_THE TASK:_ Through the last line of the material below, starting at the line with "1. Parse the", return every line exactly and only those.

_THE DATA:_
———

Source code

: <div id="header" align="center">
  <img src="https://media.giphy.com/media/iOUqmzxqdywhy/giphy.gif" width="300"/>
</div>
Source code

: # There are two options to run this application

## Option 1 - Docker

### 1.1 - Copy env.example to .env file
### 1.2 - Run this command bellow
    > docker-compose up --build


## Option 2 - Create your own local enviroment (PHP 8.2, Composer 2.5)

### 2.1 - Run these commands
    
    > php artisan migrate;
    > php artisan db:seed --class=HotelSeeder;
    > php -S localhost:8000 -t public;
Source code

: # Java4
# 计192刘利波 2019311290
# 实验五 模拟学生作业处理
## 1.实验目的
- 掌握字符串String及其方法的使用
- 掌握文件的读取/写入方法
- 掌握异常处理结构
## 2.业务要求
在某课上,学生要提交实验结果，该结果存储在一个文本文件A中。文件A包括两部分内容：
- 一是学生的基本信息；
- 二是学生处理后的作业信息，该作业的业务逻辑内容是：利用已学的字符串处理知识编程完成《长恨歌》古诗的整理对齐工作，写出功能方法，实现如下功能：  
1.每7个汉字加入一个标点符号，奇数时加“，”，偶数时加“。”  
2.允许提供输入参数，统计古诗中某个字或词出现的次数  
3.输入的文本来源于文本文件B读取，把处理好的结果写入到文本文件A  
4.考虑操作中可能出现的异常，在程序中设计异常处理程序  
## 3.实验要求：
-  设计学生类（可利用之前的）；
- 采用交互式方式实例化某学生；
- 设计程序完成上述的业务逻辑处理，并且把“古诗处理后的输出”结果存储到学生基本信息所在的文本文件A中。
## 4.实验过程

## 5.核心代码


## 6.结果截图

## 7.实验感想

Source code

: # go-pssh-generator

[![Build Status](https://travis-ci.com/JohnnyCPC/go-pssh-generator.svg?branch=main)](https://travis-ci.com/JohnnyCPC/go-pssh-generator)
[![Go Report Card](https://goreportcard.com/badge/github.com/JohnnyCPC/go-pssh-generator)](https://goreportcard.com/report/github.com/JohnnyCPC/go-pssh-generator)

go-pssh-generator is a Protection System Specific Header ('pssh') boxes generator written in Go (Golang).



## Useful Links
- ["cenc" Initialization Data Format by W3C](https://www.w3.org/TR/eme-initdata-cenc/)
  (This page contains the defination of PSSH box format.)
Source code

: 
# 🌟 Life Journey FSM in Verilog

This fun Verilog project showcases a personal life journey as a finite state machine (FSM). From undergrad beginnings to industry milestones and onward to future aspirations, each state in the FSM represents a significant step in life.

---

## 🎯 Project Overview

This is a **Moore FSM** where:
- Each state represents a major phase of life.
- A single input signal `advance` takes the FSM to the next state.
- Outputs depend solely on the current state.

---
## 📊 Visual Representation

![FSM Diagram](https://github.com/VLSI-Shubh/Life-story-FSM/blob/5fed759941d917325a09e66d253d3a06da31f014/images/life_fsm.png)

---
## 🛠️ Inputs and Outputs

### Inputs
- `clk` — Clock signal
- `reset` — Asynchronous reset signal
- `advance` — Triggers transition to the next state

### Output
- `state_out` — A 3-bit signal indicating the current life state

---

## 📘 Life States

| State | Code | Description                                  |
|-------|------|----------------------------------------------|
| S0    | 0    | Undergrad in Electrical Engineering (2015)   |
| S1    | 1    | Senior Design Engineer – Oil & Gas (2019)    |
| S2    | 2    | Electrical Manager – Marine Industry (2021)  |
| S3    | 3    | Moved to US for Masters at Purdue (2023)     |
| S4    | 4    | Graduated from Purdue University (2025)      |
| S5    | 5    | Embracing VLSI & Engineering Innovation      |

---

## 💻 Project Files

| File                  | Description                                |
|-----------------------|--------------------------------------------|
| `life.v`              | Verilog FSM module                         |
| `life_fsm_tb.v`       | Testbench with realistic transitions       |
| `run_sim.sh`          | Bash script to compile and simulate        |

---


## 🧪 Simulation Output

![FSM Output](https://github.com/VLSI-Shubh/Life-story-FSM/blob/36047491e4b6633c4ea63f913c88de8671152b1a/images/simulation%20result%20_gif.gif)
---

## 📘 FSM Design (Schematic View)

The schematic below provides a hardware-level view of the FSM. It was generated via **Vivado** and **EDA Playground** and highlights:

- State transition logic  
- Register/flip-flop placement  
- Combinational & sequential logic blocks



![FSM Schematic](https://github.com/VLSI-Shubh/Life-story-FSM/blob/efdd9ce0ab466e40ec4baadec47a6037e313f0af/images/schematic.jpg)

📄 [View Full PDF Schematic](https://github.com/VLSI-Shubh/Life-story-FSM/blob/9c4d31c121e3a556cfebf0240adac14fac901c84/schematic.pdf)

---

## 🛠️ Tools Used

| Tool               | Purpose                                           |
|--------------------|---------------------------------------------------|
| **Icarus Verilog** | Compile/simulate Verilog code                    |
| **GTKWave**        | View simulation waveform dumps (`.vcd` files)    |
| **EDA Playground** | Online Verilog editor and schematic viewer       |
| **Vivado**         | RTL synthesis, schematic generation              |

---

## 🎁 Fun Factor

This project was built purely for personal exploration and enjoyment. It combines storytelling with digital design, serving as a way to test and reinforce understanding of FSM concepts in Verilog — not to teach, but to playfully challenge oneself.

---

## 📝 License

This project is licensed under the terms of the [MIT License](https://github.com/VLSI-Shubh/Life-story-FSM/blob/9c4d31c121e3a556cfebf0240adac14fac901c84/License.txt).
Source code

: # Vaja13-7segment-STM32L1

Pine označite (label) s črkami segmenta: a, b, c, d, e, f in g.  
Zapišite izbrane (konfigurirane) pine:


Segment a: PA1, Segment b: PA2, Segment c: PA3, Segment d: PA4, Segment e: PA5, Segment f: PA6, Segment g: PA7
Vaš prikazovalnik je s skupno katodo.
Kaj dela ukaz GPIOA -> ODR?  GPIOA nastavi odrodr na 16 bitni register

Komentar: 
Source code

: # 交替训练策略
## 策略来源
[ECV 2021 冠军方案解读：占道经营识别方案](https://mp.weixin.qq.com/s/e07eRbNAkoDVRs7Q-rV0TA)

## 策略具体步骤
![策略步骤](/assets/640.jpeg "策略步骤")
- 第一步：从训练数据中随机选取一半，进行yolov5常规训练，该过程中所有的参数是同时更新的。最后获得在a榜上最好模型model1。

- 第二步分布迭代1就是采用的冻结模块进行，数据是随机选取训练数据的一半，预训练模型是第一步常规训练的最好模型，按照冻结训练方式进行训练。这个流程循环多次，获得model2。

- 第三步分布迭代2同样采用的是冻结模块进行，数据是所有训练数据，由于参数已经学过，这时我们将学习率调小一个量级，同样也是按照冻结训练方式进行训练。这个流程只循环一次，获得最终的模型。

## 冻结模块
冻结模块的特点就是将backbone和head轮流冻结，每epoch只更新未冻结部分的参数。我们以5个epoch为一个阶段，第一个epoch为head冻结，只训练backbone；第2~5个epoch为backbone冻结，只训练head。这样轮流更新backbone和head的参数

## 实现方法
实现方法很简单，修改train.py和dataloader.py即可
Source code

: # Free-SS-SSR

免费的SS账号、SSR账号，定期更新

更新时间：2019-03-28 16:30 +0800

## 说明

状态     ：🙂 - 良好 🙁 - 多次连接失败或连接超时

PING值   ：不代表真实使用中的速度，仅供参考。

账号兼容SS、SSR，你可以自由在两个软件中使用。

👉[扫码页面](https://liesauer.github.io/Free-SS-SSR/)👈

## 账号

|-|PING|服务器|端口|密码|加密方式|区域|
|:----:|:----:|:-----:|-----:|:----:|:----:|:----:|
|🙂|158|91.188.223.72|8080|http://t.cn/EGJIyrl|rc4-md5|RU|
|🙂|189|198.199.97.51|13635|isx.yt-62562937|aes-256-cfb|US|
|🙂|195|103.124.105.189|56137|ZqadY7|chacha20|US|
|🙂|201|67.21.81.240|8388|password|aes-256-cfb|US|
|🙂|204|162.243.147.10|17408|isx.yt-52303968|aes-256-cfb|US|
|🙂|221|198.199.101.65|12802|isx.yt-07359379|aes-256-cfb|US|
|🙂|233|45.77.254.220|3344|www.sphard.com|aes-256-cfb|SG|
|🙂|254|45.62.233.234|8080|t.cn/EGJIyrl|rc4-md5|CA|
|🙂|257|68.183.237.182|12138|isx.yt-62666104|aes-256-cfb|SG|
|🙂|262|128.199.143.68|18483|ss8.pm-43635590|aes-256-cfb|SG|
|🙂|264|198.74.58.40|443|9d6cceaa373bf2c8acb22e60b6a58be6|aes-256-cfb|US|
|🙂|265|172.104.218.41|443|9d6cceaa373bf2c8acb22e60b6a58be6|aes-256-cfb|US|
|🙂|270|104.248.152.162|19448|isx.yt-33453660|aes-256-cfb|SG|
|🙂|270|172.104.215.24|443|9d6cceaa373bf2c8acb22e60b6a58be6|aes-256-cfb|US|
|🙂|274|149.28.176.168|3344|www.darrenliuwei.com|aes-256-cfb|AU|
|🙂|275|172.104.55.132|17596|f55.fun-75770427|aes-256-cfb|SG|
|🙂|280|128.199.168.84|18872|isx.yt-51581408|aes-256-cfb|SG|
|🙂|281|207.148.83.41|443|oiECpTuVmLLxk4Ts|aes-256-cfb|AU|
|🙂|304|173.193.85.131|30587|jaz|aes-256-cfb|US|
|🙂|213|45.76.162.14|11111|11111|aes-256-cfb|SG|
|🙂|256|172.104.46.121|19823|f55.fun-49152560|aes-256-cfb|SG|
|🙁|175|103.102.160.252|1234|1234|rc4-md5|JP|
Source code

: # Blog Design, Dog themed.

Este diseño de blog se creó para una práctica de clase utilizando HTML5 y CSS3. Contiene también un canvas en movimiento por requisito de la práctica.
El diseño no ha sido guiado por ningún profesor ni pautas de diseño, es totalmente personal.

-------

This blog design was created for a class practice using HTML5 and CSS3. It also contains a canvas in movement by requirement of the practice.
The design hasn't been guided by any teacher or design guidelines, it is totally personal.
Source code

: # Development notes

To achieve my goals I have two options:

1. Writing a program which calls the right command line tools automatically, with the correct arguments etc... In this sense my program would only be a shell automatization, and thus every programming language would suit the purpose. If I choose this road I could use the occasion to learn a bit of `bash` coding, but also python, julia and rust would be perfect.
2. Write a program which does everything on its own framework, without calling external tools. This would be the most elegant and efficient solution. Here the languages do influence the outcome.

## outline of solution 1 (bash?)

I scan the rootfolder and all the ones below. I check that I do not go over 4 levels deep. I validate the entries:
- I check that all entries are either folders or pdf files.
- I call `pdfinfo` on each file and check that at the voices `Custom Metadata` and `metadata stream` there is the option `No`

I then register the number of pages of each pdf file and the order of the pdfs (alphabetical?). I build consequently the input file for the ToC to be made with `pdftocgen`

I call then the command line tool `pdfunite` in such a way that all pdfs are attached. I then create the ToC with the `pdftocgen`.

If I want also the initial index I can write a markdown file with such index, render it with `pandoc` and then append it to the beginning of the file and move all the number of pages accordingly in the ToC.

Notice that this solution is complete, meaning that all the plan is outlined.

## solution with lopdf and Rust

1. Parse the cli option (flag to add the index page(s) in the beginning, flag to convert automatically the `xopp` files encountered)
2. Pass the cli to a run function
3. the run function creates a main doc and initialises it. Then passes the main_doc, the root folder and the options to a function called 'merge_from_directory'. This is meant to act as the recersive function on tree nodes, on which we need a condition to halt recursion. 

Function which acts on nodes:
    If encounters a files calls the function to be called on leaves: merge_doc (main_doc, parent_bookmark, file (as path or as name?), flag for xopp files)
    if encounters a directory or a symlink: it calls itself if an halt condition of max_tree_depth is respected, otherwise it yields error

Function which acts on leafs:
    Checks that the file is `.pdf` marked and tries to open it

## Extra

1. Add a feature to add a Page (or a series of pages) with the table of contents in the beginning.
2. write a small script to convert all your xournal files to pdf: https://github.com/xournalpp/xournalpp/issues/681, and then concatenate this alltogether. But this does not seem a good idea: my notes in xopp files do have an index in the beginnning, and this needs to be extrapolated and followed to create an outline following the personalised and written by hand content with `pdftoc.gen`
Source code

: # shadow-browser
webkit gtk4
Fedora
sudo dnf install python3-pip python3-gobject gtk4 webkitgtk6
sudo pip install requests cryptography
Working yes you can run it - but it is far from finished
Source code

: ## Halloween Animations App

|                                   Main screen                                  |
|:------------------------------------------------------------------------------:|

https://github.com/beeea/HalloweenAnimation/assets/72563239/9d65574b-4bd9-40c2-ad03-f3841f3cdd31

———

_TASK ANSWER:_
1. Parse the cli option (flag to add the index page(s) in the beginning, flag to convert automatically the `xopp` files encountered)
2. Pass the cli to a run function
3. the run function creates a main doc and initialises it. Then passes the main_doc, the root folder and the options to a function called 'merge_from_directory'. This is meant to act as the recersive function on tree nodes, on which we need a condition to halt recursion. 

Function which acts on nodes:
    If encounters a files calls the function to be called on leaves: merge_doc (main_doc, parent_bookmark, file (as path or as name?), flag for xopp files)
    if encounters a directory or a symlink: it calls itself if an halt condition of max_tree_depth is respected, otherwise it yields error

Function which acts on leafs:
    Checks that the file is `.pdf` marked and tries to open it

## Extra

1. Add a feature to add a Page (or a series of pages) with the table of contents in the beginning.
2. write a small script to convert all your xournal files to pdf: https://github.com/xournalpp/xournalpp/issues/681, and then concatenate this alltogether. But this does not seem a good idea: my notes in xopp files do have an index in the beginnning, and this needs to be extrapolated and followed to create an outline following the personalised and written by hand content with `pdftoc.gen`
Source code

: # shadow-browser
webkit gtk4
Fedora
sudo dnf install python3-pip python3-gobject gtk4 webkitgtk6
sudo pip install requests cryptography
Working yes you can run it - but it is far from finished
Source code

: ## Halloween Animations App

|                                   Main screen                                  |
|:------------------------------------------------------------------------------:|

https://github.com/beeea/HalloweenAnimation/assets/72563239/9d65574b-4bd9-40c2-ad03-f3841f3cdd31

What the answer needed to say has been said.